Excerpts from a dataset:

-------------------------

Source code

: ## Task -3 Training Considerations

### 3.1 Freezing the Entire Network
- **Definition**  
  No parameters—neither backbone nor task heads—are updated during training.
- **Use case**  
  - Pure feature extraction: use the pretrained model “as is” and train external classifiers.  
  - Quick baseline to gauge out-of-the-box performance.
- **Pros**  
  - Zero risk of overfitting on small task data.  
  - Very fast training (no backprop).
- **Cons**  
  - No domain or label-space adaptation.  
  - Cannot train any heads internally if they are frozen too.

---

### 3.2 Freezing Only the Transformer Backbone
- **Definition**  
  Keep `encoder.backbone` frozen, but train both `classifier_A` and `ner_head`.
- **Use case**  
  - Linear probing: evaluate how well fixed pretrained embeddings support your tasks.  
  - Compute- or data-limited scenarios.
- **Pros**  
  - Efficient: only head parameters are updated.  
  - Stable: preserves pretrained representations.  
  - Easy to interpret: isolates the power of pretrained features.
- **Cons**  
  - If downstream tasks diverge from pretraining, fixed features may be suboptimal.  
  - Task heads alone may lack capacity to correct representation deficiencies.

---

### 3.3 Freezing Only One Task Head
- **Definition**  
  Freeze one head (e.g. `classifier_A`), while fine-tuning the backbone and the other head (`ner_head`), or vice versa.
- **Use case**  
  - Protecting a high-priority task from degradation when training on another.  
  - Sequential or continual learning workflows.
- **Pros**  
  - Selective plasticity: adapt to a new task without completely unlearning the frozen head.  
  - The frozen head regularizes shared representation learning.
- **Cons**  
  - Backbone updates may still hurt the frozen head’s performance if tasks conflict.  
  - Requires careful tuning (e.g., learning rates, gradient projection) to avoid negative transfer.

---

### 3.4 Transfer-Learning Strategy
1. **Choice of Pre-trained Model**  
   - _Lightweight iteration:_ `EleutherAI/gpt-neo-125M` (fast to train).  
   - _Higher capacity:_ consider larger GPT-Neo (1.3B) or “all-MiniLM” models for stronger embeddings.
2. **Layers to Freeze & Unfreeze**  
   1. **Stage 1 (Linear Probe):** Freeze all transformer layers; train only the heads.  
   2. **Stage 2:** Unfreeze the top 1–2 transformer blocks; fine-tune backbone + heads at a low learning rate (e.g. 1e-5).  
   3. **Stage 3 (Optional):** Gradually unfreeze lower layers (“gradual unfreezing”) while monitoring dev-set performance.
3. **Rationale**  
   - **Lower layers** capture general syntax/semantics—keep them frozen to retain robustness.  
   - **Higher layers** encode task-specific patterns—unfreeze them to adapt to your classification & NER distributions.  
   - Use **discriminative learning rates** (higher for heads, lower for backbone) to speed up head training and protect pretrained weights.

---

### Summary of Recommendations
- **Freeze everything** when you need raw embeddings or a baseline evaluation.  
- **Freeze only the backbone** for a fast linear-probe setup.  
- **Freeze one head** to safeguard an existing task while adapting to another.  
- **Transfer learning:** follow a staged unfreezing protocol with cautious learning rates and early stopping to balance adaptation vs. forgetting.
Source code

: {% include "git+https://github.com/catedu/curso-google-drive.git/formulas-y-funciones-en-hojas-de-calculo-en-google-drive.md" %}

-------------------------

■ What you are asked to do ■
Pull every line containing "performance" from the data.

■ Output for this task ■
  - Quick baseline to gauge out-of-the-box performance.
  - Backbone updates may still hurt the frozen head’s performance if tasks conflict.  
   3. **Stage 3 (Optional):** Gradually unfreeze lower layers (“gradual unfreezing”) while monitoring dev-set performance.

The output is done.